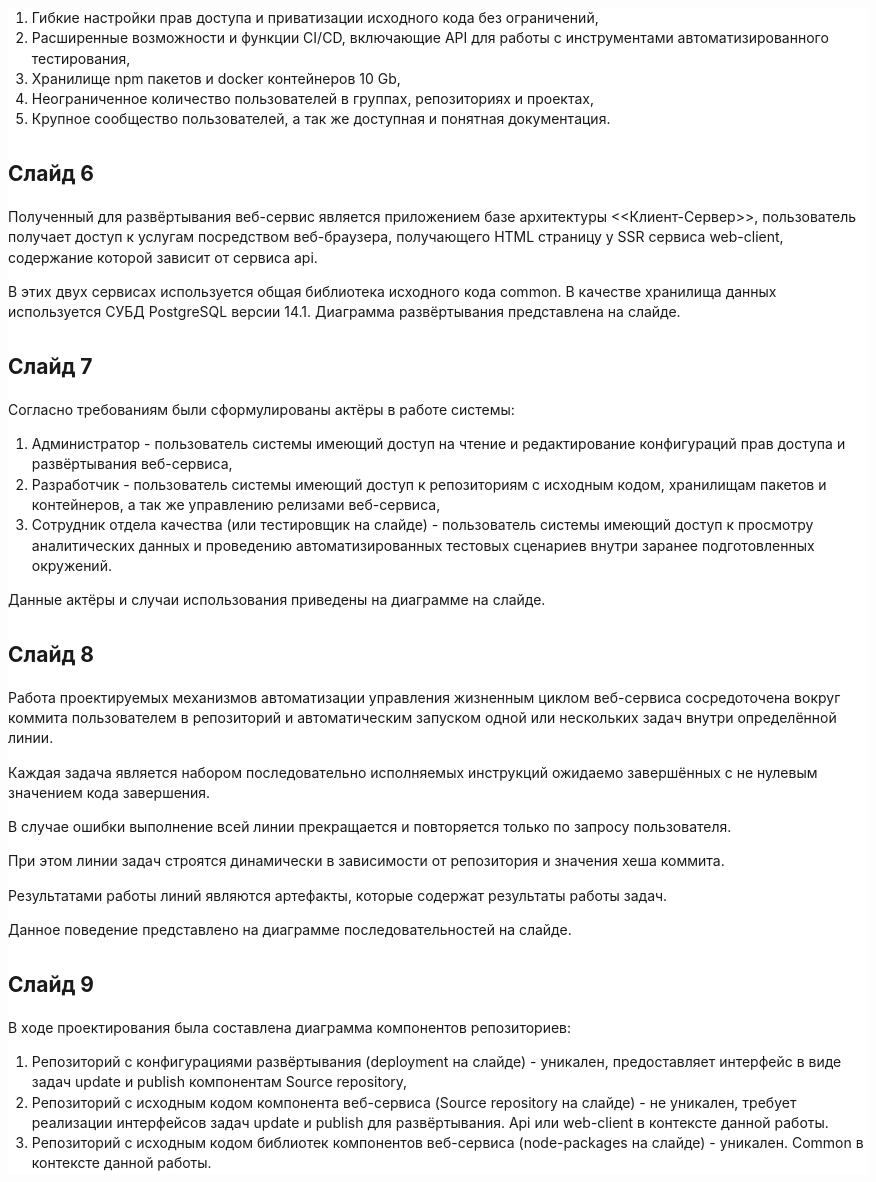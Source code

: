 1. Гибкие настройки прав доступа и приватизации исходного кода без ограничений,
2. Расширенные возможности и функции CI/CD, включающие API для работы с инструментами автоматизированного тестирования,
3. Хранилище npm пакетов и docker контейнеров 10 Gb,
4. Неограниченное количество пользователей в группах, репозиториях и проектах,
5. Крупное сообщество пользователей, а так же доступная и понятная документация.

## Слайд 6

Полученный для развёртывания веб-сервис является приложением базе архитектуры <<Клиент-Сервер>>, пользователь получает доступ к услугам посредством веб-браузера, получающего HTML страницу у SSR сервиса web-client, содержание которой зависит от сервиса api.

В этих двух сервисах используется общая библиотека исходного кода common.
В качестве хранилища данных используется СУБД PostgreSQL версии 14.1.
Диаграмма развёртывания представлена на слайде.

## Слайд 7

Согласно требованиям были сформулированы актёры в работе системы:

1. Администратор - пользователь системы имеющий доступ на чтение и редактирование конфигураций прав доступа и развёртывания веб-сервиса,
2. Разработчик - пользователь системы имеющий доступ к репозиториям с исходным кодом, хранилищам пакетов и контейнеров, а так же управлению релизами веб-сервиса,
3. Сотрудник отдела качества (или тестировщик на слайде) - пользователь системы имеющий доступ к просмотру аналитических данных и проведению автоматизированных тестовых сценариев внутри заранее подготовленных окружений.

Данные актёры и случаи использования приведены на диаграмме на слайде.

## Слайд 8

Работа проектируемых механизмов автоматизации управления жизненным циклом веб-сервиса сосредоточена вокруг коммита пользователем в репозиторий и автоматическим запуском одной или нескольких задач внутри определённой линии.

Каждая задача является набором последовательно исполняемых инструкций ожидаемо завершённых с не нулевым значением кода завершения.

В случае ошибки выполнение всей линии прекращается и повторяется только по запросу пользователя.

При этом линии задач строятся динамически в зависимости от репозитория и значения хеша коммита.

Результатами работы линий являются артефакты, которые содержат результаты работы задач.

Данное поведение представлено на диаграмме последовательностей на слайде.

## Слайд 9

В ходе проектирования была составлена диаграмма компонентов репозиториев:

1. Репозиторий с конфигурациями развёртывания (deployment на слайде) - уникален, предоставляет интерфейс в виде задач update и publish компонентам Source repository,
2. Репозиторий с исходным кодом компонента веб-сервиса (Source repository на слайде) - не уникален, требует реализации интерфейсов задач update и publish для развёртывания.
   Api или web-client в контексте данной работы.
3. Репозиторий с исходным кодом библиотек компонентов веб-сервиса (node-packages на слайде) - уникален.
   Common в контексте данной работы.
☆ ☆ ☆
Go through the listing above and copy each line in which the string "исходным" is found.

2. Разработчик - пользователь системы имеющий доступ к репозиториям с исходным кодом, хранилищам пакетов и контейнеров, а так же управлению релизами веб-сервиса,
2. Репозиторий с исходным кодом компонента веб-сервиса (Source repository на слайде) - не уникален, требует реализации интерфейсов задач update и publish для развёртывания.
3. Репозиторий с исходным кодом библиотек компонентов веб-сервиса (node-packages на слайде) - уникален.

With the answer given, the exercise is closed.